Think of it like this

Regular algebra deals with single numbers. Linear algebra deals with lists and grids of numbers. That's it at its core. A vector is a list, a matrix is a grid, and the operations tell you how to combine and transform them.

Why CS Needs Linear Algebra

CS Field	How Linear Algebra is Used
Machine Learning / AI	Neural networks are built from matrix multiplications. Training involves gradient vectors.

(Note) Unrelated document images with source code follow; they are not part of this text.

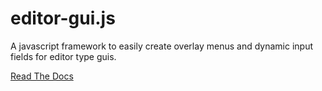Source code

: # editor-gui.js

A javascript framework to easily create overlay menus and dynamic input fields for editor type guis.  

[Read The Docs](http://lerp-io.github.io/editor-gui)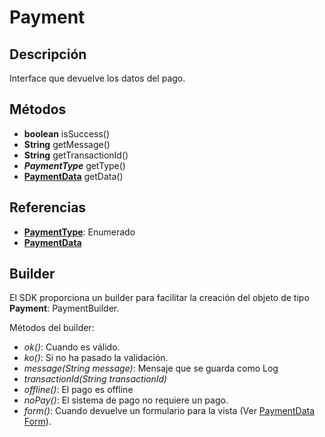 # Payment

## Descripción

Interface que devuelve los datos del pago.

## Métodos

- **boolean** isSuccess()
- **String** getMessage()
- **String** getTransactionId()
- ***PaymentType*** getType()
- **[PaymentData](PaymentData.md)** getData()

## Referencias

- **[PaymentType](../../Enums/README.md#PaymentType)**: Enumerado
- **[PaymentData](PaymentData.md)**

## Builder

El SDK proporciona un builder para facilitar la creación del objeto de tipo **Payment**: PaymentBuilder.

Métodos del builder:

- *ok()*: Cuando es válido.
- *ko()*: Si no ha pasado la validación.
- *message(String message)*: Mensaje que se guarda como Log
- *transactionId(String transactionId)*
- *offline()*: El pago es offline
- *noPay()*: El sistema de pago no requiere un pago.
- *form()*: Cuando devuelve un formulario para la vista (Ver [PaymentData Form](PaymentData.md#Form)).
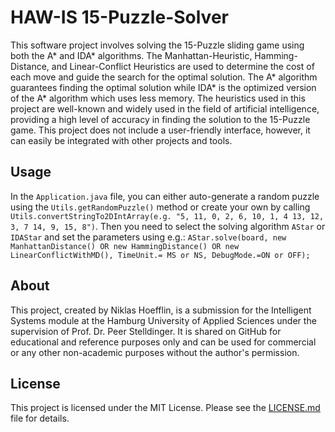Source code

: # HAW-IS 15-Puzzle-Solver
This software project involves solving the 15-Puzzle sliding game using both the A* and IDA* algorithms. The Manhattan-Heuristic, Hamming-Distance, and Linear-Conflict Heuristics are used to determine the cost of each move and guide the search for the optimal solution. The A* algorithm guarantees finding the optimal solution while IDA* is the optimized version of the A* algorithm which uses less memory. The heuristics used in this project are well-known and widely used in the field of artificial intelligence, providing a high level of accuracy in finding the solution to the 15-Puzzle game. This project does not include a user-friendly interface, however, it can easily be integrated with other projects and tools.
## Usage
In the `Application.java` file, you can either auto-generate a random puzzle using the `Utils.getRandomPuzzle()` method or create your own by calling `Utils.convertStringTo2DIntArray(e.g. "5, 11, 0, 2, 6, 10, 1, 4 13, 12, 3, 7 14, 9, 15, 8")`. Then you need to select the solving algorithm `AStar` or `IDAStar` and set the parameters using e.g.: `AStar.solve(board, new ManhattanDistance() OR new HammingDistance() OR new LinearConflictWithMD(), TimeUnit.= MS or NS, DebugMode.=ON or OFF);
`
## About
This project, created by Niklas Hoefflin, is a submission for the Intelligent Systems module at the Hamburg University of Applied Sciences under the supervision of Prof. Dr. Peer Stelldinger. It is shared on GitHub for educational and reference purposes only and can be used for commercial or any other non-academic purposes without the author's permission.
## License
This project is licensed under the MIT License. Please see the [LICENSE.md](https://github.com/itakurah/HAW-IS-15-Puzzle-Solver/blob/main/LICENSE) file for details.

Data lives in high-dimensional vector spaces.
Computer Graphics	Every rotation, scaling, and projection in 3D graphics is a matrix operation. GPUs are literally designed for matrix math.
Game Development	Character positions are vectors. Camera angles, physics simulations, and collision detection all use linear algebra.
Data Science	Datasets are matrices. PCA (dimensionality reduction) uses eigenvectors. Recommendation systems use matrix factorization.
Image Processing	Images are matrices of pixels. Filters (blur, sharpen, edge detect) are matrix operations called convolutions.
Cryptography	Many encryption schemes (like Hill cipher) rely on matrix operations and modular arithmetic.

Warning

Linear algebra has a reputation for being abstract and hard. That reputation comes from how it's traditionally taught -- theorem-proof style with no applications. On this page we focus on what things mean and how they're used in code. You will understand this.

2. Vectors

A vector is an ordered list of numbers. That's the whole definition. In 2D, a vector has two components. In 3D, three. In machine learning, vectors can have thousands or millions of components.

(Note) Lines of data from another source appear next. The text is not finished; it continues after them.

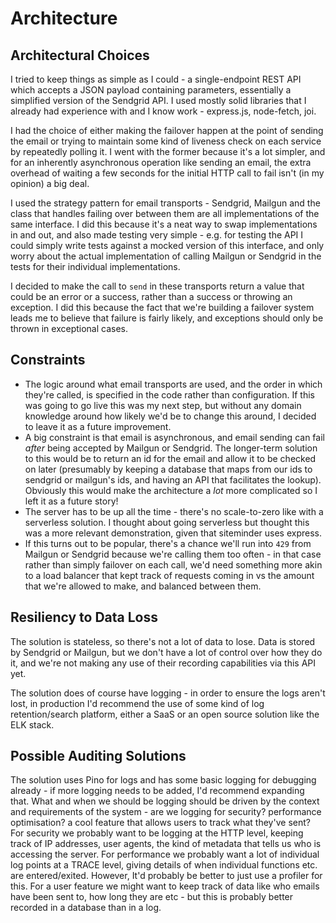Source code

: # Architecture

## Architectural Choices

I tried to keep things as simple as I could - a single-endpoint REST API which accepts a JSON payload containing parameters, essentially a simplified version of the Sendgrid API. I used mostly solid libraries that I already had experience with and I know work - express.js, node-fetch, joi.

I had the choice of either making the failover happen at the point of sending the email or trying to maintain some kind of liveness check on each service by repeatedly polling it. I went with the former because it's a lot simpler, and for an inherently asynchronous operation like sending an email, the extra overhead of waiting a few seconds for the initial HTTP call to fail isn't (in my opinion) a big deal.

I used the strategy pattern for email transports - Sendgrid, Mailgun and the class that handles failing over between them are all implementations of the same interface. I did this because it's a neat way to swap implementations in and out, and also made testing very simple - e.g. for testing the API I could simply write tests against a mocked version of this interface, and only worry about the actual implementation of calling Mailgun or Sendgrid in the tests for their individual implementations.

I decided to make the call to `send` in these transports return a value that could be an error or a success, rather than a success or throwing an exception. I did this because the fact that we're building a failover system leads me to believe that failure is fairly likely, and exceptions should only be thrown in exceptional cases.

## Constraints

- The logic around what email transports are used, and the order in which they're called, is specified in the code rather than configuration. If this was going to go live this was my next step, but without any domain knowledge around how likely we'd be to change this around, I decided to leave it as a future improvement.
- A big constraint is that email is asynchronous, and email sending can fail _after_ being accepted by Mailgun or Sendgrid. The longer-term solution to this would be to return an id for the email and allow it to be checked on later (presumably by keeping a database that maps from our ids to sendgrid or mailgun's ids, and having an API that facilitates the lookup). Obviously this would make the architecture a _lot_ more complicated so I left it as a future story!
- The server has to be up all the time - there's no scale-to-zero like with a serverless solution. I thought about going serverless but thought this was a more relevant demonstration, given that siteminder uses express.
- If this turns out to be popular, there's a chance we'll run into `429` from Mailgun or Sendgrid because we're calling them too often - in that case rather than simply failover on each call, we'd need something more akin to a load balancer that kept track of requests coming in vs the amount that we're allowed to make, and balanced between them.

## Resiliency to Data Loss

The solution is stateless, so there's not a lot of data to lose. Data is stored by Sendgrid or Mailgun, but we don't have a lot of control over how they do it, and we're not making any use of their recording capabilities via this API yet.

The solution does of course have logging - in order to ensure the logs aren't lost, in production I'd recommend the use of some kind of log retention/search platform, either a SaaS or an open source solution like the ELK stack.

## Possible Auditing Solutions

The solution uses Pino for logs and has some basic logging for debugging already - if more logging needs to be added, I'd recommend expanding that. What and when we should be logging should be driven by the context and requirements of the system - are we logging for security? performance optimisation? a cool feature that allows users to track what they've sent? For security we probably want to be logging at the HTTP level, keeping track of IP addresses, user agents, the kind of metadata that tells us who is accessing the server. For performance we probably want a lot of individual log points at a TRACE level, giving details of when individual functions etc. are entered/exited. However, It'd probably be better to just use a profiler for this. For a user feature we might want to keep track of data like who emails have been sent to, how long they are etc - but this is probably better recorded in a database than in a log.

v = [v₁, v₂, v₃] (a 3D vector)

Examples:
Position in 2D: p = [3, 5]
RGB color: c = [255, 128, 0]
Word embedding: w = [0.2, -0.5, 0.8, 0.1, ...]

Geometrically, you can think of a 2D or 3D vector as an arrow pointing from the origin to a point. The vector [3, 2] points 3 units right and 2 units up. But vectors don't have to be spatial -- they can represent anything: colors, audio samples, user preferences, word meanings.

Vector Addition and Subtraction

To add or subtract vectors, you just add or subtract their corresponding components. Both vectors must have the same number of components.

a + b = [a₁ + b₁, a₂ + b₂, a₃ + b₃]
a - b = [a₁ - b₁, a₂ - b₂, a₃ - b₃]

Example: Vector Addition

Problem: Add vectors a = [2, 5, -1] and b = [3, -2, 4]

a + b = [2+3, 5+(-2), -1+4]
a + b = [5, 3, 3]

CS context: If a player moves [2, 5, -1] then [3, -2, 4], their total displacement is [5, 3, 3].

Scalar Multiplication

A scalar is just a regular number (as opposed to a vector). Multiplying a vector by a scalar multiplies every component by that number.

k * v = [k * v₁, k * v₂, k * v₃]

Example: Scalar Multiplication

Problem: Multiply v = [4, -2, 6] by scalar 3

3 * v = [3*4, 3*(-2), 3*6]
3 * v = [12, -6, 18]

CS context: Scaling a velocity vector by 3 makes the object move 3 times faster in the same direction.

Magnitude (Length)

The magnitude (or length or norm) of a vector tells you how long it is. It's the distance from the origin to the point the vector represents.

||v|| = √(v₁² + v₂² + v₃² + ...)

Example: Vector Magnitude

Problem: Find the magnitude of v = [3, 4]

||v|| = √(3² + 4²)
||v|| = √(9 + 16)
||v|| = √25
||v|| = 5

CS context: If v represents a velocity, then ||v|| = 5 is the speed (how fast, ignoring direction).

Unit Vectors

A unit vector is a vector with magnitude 1. It represents a pure direction with no scaling. To make any vector into a unit vector, divide it by its magnitude.

v̂ = v / ||v||

Example: Unit Vector

Problem: Find the unit vector of v = [3, 4]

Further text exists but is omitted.